Back in December I had a plan. I was working on the development-infrastructure system, which has been floating around the blog now for two years, in the hopes of building a demonstration that would more clearly reflect what the system could offer in terms of world design.
My plan was to create five versions of the county of Rogaland, the provincial unit of Denmark & Norway in which the online players are adventuring. In my world, I had determined that the actual development of Rogaland was 9 ~ which is hard to explain, since most readers here don't have enough experience in history to compare the number, or even the link, to anything in their experience. Worse, the link calls it "technology 9" rather than "development 9," which I adopted after it was determined that readers bristled at my use of the word technology in this manner. And that was fair. We don't have to go into it.
For clarity's sake, a development of 9 would be a fairly backward culture for the 17th century. Most of the things that were present in the rest of the world would be rarely seen and treated with some disdain, just as many people in backward parts of the United States continue to treat books as a bad idea, unless it's the Bible. Most concepts, such as things we'd identify with the Enlightenment, would be alien. The people of Stavanger in the 17th century were barely out of the 10th; though Christian in name, most of this was a sort of "folk Christianity." The idea of established churches and priests, the habit of reading and writing, and the widespread use of metals was something of a new thing. These things were common in other parts of the world, but not in a backward, far to the north fish port like Stavanger.
To bring this home, I had planned to design a map and description of Stavanger as a development-9 region. But I also had a plan to design Stavanger as a development-8 region, as a development-7 region, as a development-6 region and as a development-5 region. I hoped that by remaking the same province over and over, I would show how each development level would create a markedly different cultural and structural setting, which could then be made to apply as a background for role-playing and adventure.
My ambitious plan was to make these five versions all ready, and then post them one after another on five successive days.
In December, I was putting the plan in place. I had worked out the kinks for development 5, 6 and 7, and was working on 8 ... but I was finding the challenge fairly steep. As each layer was built, it complicated the project, as each earlier layer had to be updated in turn. Fishing at dev-5, for example, would work differently for dev-6, and differently again for dev-7. With each new layer, the differences multiplied in number, as it became more and more difficult to keep the big picture clear in my head.
But, no worries, I thought. The restaurant where I work was going to do a remodelling in late February. I would have three weeks of time all to myself. Until then, I would just gather information and when the break came, I'd use the time to bring it all together. I was champing at the bit to put the information up; I was leaking bits and pieces and the new year came on. I anticipated wildly the week when I would start putting up those posts.
And then ... just before the break, wikispaces, my wiki host, announced that it was ending its website.
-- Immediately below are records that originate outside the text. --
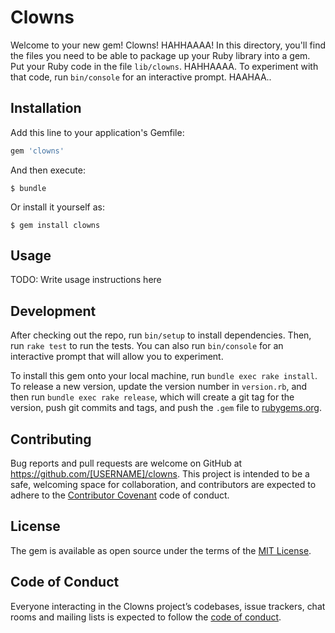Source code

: # Clowns

Welcome to your new gem! Clowns! HAHHAAAA! In this directory, you'll find the files you need to be able to package up your Ruby library into a gem. Put your Ruby code in the file `lib/clowns`. HAHHAAAA. To experiment with that code, run `bin/console` for an interactive prompt. HAAHAA..

## Installation

Add this line to your application's Gemfile:

```ruby
gem 'clowns'
```

And then execute:

    $ bundle

Or install it yourself as:

    $ gem install clowns

## Usage

TODO: Write usage instructions here

## Development

After checking out the repo, run `bin/setup` to install dependencies. Then, run `rake test` to run the tests. You can also run `bin/console` for an interactive prompt that will allow you to experiment.

To install this gem onto your local machine, run `bundle exec rake install`. To release a new version, update the version number in `version.rb`, and then run `bundle exec rake release`, which will create a git tag for the version, push git commits and tags, and push the `.gem` file to [rubygems.org](https://rubygems.org).

## Contributing

Bug reports and pull requests are welcome on GitHub at https://github.com/[USERNAME]/clowns. This project is intended to be a safe, welcoming space for collaboration, and contributors are expected to adhere to the [Contributor Covenant](http://contributor-covenant.org) code of conduct.

## License

The gem is available as open source under the terms of the [MIT License](https://opensource.org/licenses/MIT).

## Code of Conduct

Everyone interacting in the Clowns project’s codebases, issue trackers, chat rooms and mailing lists is expected to follow the [code of conduct](https://github.com/[USERNAME]/clowns/blob/master/CODE_OF_CONDUCT.md).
And although I had until July, supposedly, to move the wiki, my unease about the certainty of that resource suddenly became my only concern. As a result, I burned those three weeks, and six others besides, moving more than 1,100 pages, with more than 5,000 links that had to be changed. Not only did I not work on the development project ... I put so much distance between putting down the project and picking it up again that I now feel staggered at the idea of producing five versions of Rogaland all in a single week.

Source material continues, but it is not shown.